Ein Mythos feiert Geburtstag

Historischer Kletterschuh Mythos von La Sportiva

Die Eigentümerfamilie Delladio ist tief verwurzelt mit dem Unternehmen, aber auch mit ihrer Südtiroler Heimat und der Berglandschaft der Dolomiten. Respekt vor der Natur, aber auch soziale und ökologische Verantwortung sind Grundlagen ihrer unternehmerischen Entscheidungen geworden. Ein Paradebeispiel für diese verantwortungsbewusste Philosophie der Südtiroler ist das aktuelle Kletterschuh-Modell Mythos Eco. Damit ist La Sportiva, ähnlich wie Adam Ondra mit der Erstbegehung von Silcene, das (nahezu) Unmögliche gelungen. Die Verbesserung eines Mythos!

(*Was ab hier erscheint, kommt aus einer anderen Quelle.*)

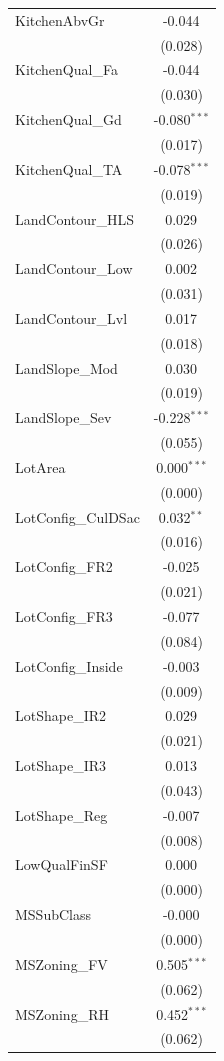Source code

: \begin{table}[!htbp]
\begin{tabular}{@{\extracolsep{5pt}}lc}
 KitchenAbvGr & -0.044$^{}$ \\
& (0.028) \\
 KitchenQual\_Fa & -0.044$^{}$ \\
& (0.030) \\
 KitchenQual\_Gd & -0.080$^{***}$ \\
& (0.017) \\
 KitchenQual\_TA & -0.078$^{***}$ \\
& (0.019) \\
 LandContour\_HLS & 0.029$^{}$ \\
& (0.026) \\
 LandContour\_Low & 0.002$^{}$ \\
& (0.031) \\
 LandContour\_Lvl & 0.017$^{}$ \\
& (0.018) \\
 LandSlope\_Mod & 0.030$^{}$ \\
& (0.019) \\
 LandSlope\_Sev & -0.228$^{***}$ \\
& (0.055) \\
 LotArea & 0.000$^{***}$ \\
& (0.000) \\
 LotConfig\_CulDSac & 0.032$^{**}$ \\
& (0.016) \\
 LotConfig\_FR2 & -0.025$^{}$ \\
& (0.021) \\
 LotConfig\_FR3 & -0.077$^{}$ \\
& (0.084) \\
 LotConfig\_Inside & -0.003$^{}$ \\
& (0.009) \\
 LotShape\_IR2 & 0.029$^{}$ \\
& (0.021) \\
 LotShape\_IR3 & 0.013$^{}$ \\
& (0.043) \\
 LotShape\_Reg & -0.007$^{}$ \\
& (0.008) \\
 LowQualFinSF & 0.000$^{}$ \\
& (0.000) \\
 MSSubClass & -0.000$^{}$ \\
& (0.000) \\
 MSZoning\_FV & 0.505$^{***}$ \\
& (0.062) \\
 MSZoning\_RH & 0.452$^{***}$ \\
& (0.062) \\

\end{tabular}
\end{table}
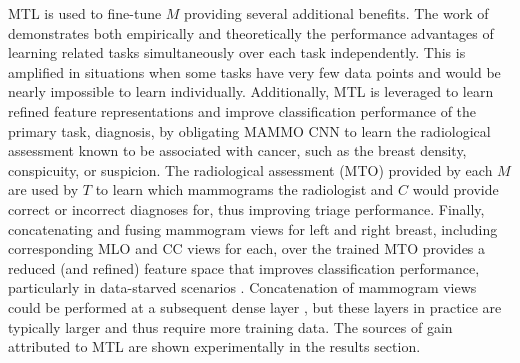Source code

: \documentclass[journal]{IEEEtran}
\begin{document}
MTL is used to fine-tune $M$ providing several additional benefits.  The work of \cite{argyriou-2006} demonstrates both empirically and theoretically the performance advantages of learning related tasks simultaneously over each task independently.  This is amplified in situations when some tasks have very few data points and would be nearly impossible to learn individually.  Additionally, MTL is leveraged to learn refined feature representations and improve classification performance of the primary task, diagnosis, by obligating MAMMO CNN to learn the radiological assessment known to be associated with cancer, such as the breast density, conspicuity, or suspicion.  The radiological assessment (MTO) provided by each $M$ are used by $T$ to learn which mammograms the radiologist and $C$ would provide correct or incorrect diagnoses for, thus improving triage performance. 
Finally, concatenating and fusing mammogram views for left and right breast, including corresponding MLO and CC views for each, over the trained MTO provides a reduced (and refined) feature space that improves classification performance, particularly in data-starved scenarios \cite{cascade-ensemble}.  Concatenation of mammogram views could be performed at a subsequent dense layer \cite{stacked-ensemble}, but these layers in practice are typically larger and thus require more training data.  The sources of gain attributed to MTL are shown experimentally in the results section.
\end{document}

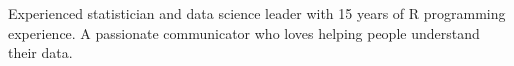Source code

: 
\begin{cvskills}

  \cvskill
    {} %
    {Experienced statistician and data science leader with 15 years of R programming experience. A passionate communicator who loves helping people understand their data.
} %



\end{cvskills}
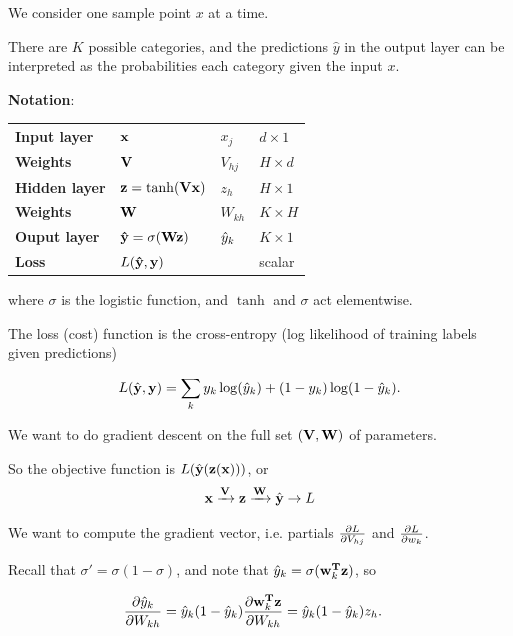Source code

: \documentclass[12pt]{article}
\begin{document}
We consider one sample point $x$ at a time.

There are $K$ possible categories, and the predictions $\hat y$ in the output
layer can be interpreted as the probabilities each category given the input $x$.

\textbf{Notation}:

\begin{tabular}{l|l|l|l}
  \textbf{Input layer}  & $\mathbf x$                             & $x_j$     & $d \times 1$ \\
  \textbf{Weights}      & $\mathbf V$                         & $V_{hj}$  & $H \times d$ \\
  \textbf{Hidden layer} & $\mathbf z = \tanh(\mathbf V \mathbf x)$          & $z_h$     & $H \times 1$ \\
  \textbf{Weights}      & $\mathbf W$                         & $W_{kh}$  & $K \times H$ \\
  \textbf{Ouput layer}  & $\mathbf {\hat{y}} = \sigma(\mathbf W \mathbf z)$ & $\hat{y}_k$ & $K \times 1$ \\
  \textbf{Loss}         & $L(\mathbf {\hat{y}}, \mathbf y)$          &           & scalar \\
\end{tabular}

where $\sigma$ is the logistic function, and $\tanh$ and $\sigma$ act elementwise.

The loss (cost) function is the cross-entropy (log likelihood of training labels given
predictions)

\begin{align*}
  L(\hat{\mathbf y}, \mathbf y) = \sum_k y_k \log(\hat y_k) + (1 - y_k) \log( 1 - \hat y_k).
\end{align*}

We want to do gradient descent on the full set $(\mathbf V, \mathbf W)$ of parameters.

So the objective function is $L({\hat {\mathbf y}}(\mathbf z(\mathbf x)))$, or
\begin{align*}
  \mathbf x \xrightarrow{\mathbf V} \mathbf z \xrightarrow{\mathbf W} \hat {\mathbf y} \rightarrow L
\end{align*}

We want to compute the gradient vector, i.e. partials $\frac{\partial L}{\partial V_{hj}}$
and $\frac{\partial L}{\partial w_k}$.

Recall that $\sigma' = \sigma (1 - \sigma)$, and note that
$\hat{y}_k = \sigma(\mathbf w_k^{\mathbf{T}} \mathbf z)$, so

\begin{align*}
  \frac{\partial \hat{y}_k}{\partial W_{kh}} &= \hat{y}_k (1 - \hat{y}_k) \frac{\partial \mathbf w_k^{\mathbf{T}} \mathbf z}{\partial W_{kh}} = \hat{y}_k (1 - \hat{y}_k)z_h.
\end{align*}
\end{document}
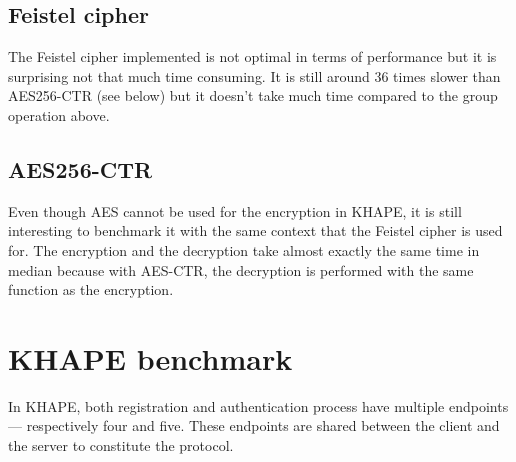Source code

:﻿\documentclass[../report.tex]{subfiles}
\begin{document}
\pgfplotsset{width=\textwidth-0.1cm}
\pgfplotsset{height=6cm}


\subsection*{Feistel cipher}
The Feistel cipher implemented is not optimal in terms of performance but it is surprising not that much time consuming.
It is still around 36 times slower than AES256-CTR (see below) but it doesn't take much time compared to the group operation above.




\subsection*{AES256-CTR}
Even though AES cannot be used for the encryption in KHAPE, it is still interesting to benchmark it with the same context that the Feistel cipher is used for.
The encryption and the decryption take almost exactly the same time in median because with AES-CTR, the decryption is performed with the same function as the encryption.




\section{KHAPE benchmark} %
In KHAPE, both registration and authentication process have multiple endpoints --- respectively four and five. These endpoints are shared between the client and the server to constitute the protocol.
\end{document}
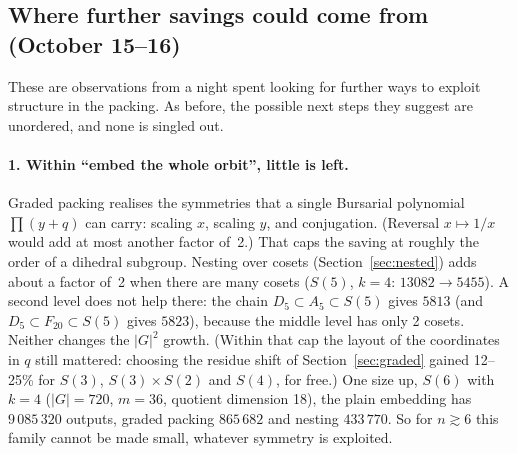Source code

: \documentclass[11pt]{article}
\theoremstyle{definition}
\theoremstyle{remark}
\begin{document}
\subsection{Where further savings could come from (October 15--16)}

These are observations from a night spent looking for further ways to exploit
structure in the packing. As before, the possible next steps they suggest are
unordered, and none is singled out.

\paragraph{1. Within ``embed the whole orbit'', little is left.}
Graded packing realises the symmetries that a single Bursarial polynomial
$\prod(y + q)$ can carry: scaling $x$, scaling $y$, and conjugation. (Reversal
$x \mapsto 1/x$ would add at most another factor of~2.) That caps the saving
at roughly the order of a dihedral subgroup. Nesting over cosets
(Section~\ref{sec:nested}) adds about a factor of~2 when there are many cosets
($S(5)$, $k = 4$: $13082 \to 5455$). A second level does not help there: the
chain $D_5 \subset A_5 \subset S(5)$ gives $5813$ (and
$D_5 \subset F_{20} \subset S(5)$ gives $5823$), because the middle level has only
2 cosets. Neither changes the $|G|^2$ growth. (Within that cap the layout of
the coordinates in $q$ still mattered: choosing the residue shift of
Section~\ref{sec:graded} gained 12--25\% for $S(3)$, $S(3)\times S(2)$ and $S(4)$, for
free.) One size up, $S(6)$ with $k = 4$
($|G| = 720$, $m = 36$, quotient dimension 18), the plain embedding has
$9\,085\,320$ outputs, graded packing $865\,682$ and nesting $433\,770$. So for
$n \gtrsim 6$ this family cannot be made small, whatever symmetry is exploited.
\end{document}
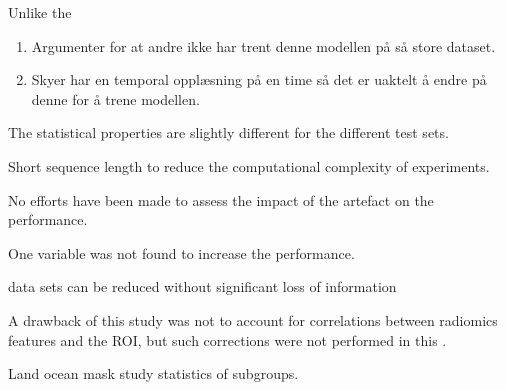 Unlike the \cite{}



\begin{enumerate}
    \item Argumenter for at andre ikke har trent denne modellen på så store dataset. 
    \item Skyer har en temporal opplæsning på en time så det er uaktelt å endre på denne for å trene modellen. 
\end{enumerate}


The statistical properties are slightly different for the different test sets.  

Short sequence length to reduce the computational complexity of experiments. 

No efforts have been made to assess the impact of the artefact on the performance.

One variable was not found to increase the performance.


data sets can be reduced without significant loss of information

A drawback of this study was not to account for correlations between radiomics features and the ROI, but such corrections were
not performed in this .

Land ocean mask study statistics of subgroups.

Seit seiner Markteinführung 1991 hat der Mythos den Sport maßgebend geprägt. Zum Beispiel war der Schuh essentieller Begleiter bei vielen Erstbegehungen von Alexander Huber und Stefan Glowacz und dürfte einer der meistverkauften Kletterschuhe aller Zeiten sein. Der Mythos Eco besteht zu 95 Prozent aus recycelten Materialien. Hierzu zählt neben den aus alten Fischernetzen hergestellten Schnürsenkeln auch eine Sohle aus wiederverwertetem Gummi. Blickt man in wenigen Jahrzehnten auf die Kletterschuhgeschichte zurück, dürfte es vielleicht kein Wunder sein, dass La Sportiva mit dem Mythos Eco erneut ein zukunftsweisender Wurf gelungen ist.